* What is needed *
There is one span to output from the data below: the lines starting at the line with "### Essential Questions" and ending at the line with "### Colab notebooks for in-class". Output it exactly, ends included, nothing more.

* Task material *
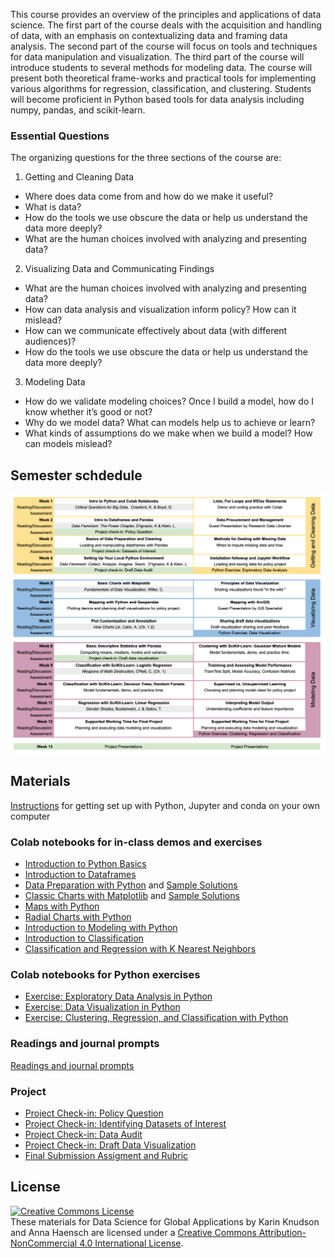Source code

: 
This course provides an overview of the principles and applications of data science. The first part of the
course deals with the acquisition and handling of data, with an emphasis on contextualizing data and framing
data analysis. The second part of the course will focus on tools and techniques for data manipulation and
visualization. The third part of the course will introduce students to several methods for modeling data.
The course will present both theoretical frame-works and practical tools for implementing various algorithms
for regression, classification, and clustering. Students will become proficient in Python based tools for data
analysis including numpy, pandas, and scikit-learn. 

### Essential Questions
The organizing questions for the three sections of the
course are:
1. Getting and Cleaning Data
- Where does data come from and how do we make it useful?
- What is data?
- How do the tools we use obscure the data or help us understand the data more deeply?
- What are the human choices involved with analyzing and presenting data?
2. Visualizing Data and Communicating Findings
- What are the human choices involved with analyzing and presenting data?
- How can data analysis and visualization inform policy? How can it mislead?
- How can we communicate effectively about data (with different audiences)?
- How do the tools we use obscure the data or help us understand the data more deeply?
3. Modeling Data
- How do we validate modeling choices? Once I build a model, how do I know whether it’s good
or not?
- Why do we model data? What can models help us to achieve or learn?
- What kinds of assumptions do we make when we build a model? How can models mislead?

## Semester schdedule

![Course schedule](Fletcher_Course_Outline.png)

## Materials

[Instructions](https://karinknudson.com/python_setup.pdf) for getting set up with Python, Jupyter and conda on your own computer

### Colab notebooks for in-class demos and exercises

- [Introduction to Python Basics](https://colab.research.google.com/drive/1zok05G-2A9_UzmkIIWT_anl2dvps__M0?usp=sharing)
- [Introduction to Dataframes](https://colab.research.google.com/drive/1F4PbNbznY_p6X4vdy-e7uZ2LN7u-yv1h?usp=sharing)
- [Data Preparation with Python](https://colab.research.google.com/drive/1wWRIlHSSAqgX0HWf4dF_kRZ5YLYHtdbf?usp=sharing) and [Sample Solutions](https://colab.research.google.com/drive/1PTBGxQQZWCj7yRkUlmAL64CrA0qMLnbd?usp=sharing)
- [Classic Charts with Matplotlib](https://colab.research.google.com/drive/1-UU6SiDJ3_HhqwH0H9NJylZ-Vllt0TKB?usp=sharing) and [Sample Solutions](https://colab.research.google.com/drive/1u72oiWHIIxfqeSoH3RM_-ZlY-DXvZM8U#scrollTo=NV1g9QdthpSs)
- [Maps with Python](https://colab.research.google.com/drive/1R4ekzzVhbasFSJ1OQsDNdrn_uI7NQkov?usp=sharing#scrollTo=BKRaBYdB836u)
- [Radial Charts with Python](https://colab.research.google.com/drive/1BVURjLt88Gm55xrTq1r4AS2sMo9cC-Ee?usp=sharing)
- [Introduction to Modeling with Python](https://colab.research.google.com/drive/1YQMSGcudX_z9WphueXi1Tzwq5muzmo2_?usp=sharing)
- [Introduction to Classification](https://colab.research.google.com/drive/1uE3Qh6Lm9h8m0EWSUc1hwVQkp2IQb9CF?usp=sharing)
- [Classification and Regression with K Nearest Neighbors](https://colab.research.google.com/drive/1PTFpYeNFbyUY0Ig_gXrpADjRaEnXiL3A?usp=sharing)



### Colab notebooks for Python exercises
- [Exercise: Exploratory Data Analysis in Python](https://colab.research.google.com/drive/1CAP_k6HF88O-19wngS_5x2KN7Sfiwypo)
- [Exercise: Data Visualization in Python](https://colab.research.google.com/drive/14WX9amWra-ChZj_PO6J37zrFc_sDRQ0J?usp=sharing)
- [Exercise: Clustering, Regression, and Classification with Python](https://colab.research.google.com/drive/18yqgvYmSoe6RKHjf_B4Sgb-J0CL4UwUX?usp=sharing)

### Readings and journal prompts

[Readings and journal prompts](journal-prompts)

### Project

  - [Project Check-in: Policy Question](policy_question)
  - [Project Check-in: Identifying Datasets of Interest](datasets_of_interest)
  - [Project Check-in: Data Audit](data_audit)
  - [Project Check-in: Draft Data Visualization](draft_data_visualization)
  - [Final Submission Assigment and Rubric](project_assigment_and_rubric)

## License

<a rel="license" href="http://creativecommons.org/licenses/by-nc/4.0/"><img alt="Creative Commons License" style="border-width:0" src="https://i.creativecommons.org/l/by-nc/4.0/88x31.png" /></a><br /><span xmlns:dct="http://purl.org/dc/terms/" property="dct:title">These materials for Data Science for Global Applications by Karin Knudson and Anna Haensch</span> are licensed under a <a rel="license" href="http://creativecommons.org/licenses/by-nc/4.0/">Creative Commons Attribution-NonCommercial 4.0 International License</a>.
==
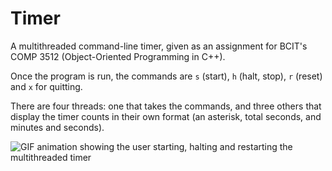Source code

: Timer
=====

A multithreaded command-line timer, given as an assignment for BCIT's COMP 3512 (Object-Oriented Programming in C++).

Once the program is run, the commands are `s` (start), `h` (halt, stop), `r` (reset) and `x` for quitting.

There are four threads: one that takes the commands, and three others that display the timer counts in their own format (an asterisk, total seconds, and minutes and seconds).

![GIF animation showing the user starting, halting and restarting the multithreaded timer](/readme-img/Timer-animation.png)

* Exercise response *
### Essential Questions
The organizing questions for the three sections of the
course are:
1. Getting and Cleaning Data
- Where does data come from and how do we make it useful?
- What is data?
- How do the tools we use obscure the data or help us understand the data more deeply?
- What are the human choices involved with analyzing and presenting data?
2. Visualizing Data and Communicating Findings
- What are the human choices involved with analyzing and presenting data?
- How can data analysis and visualization inform policy? How can it mislead?
- How can we communicate effectively about data (with different audiences)?
- How do the tools we use obscure the data or help us understand the data more deeply?
3. Modeling Data
- How do we validate modeling choices? Once I build a model, how do I know whether it’s good
or not?
- Why do we model data? What can models help us to achieve or learn?
- What kinds of assumptions do we make when we build a model? How can models mislead?

## Semester schdedule

![Course schedule](Fletcher_Course_Outline.png)

## Materials

[Instructions](https://karinknudson.com/python_setup.pdf) for getting set up with Python, Jupyter and conda on your own computer

### Colab notebooks for in-class demos and exercises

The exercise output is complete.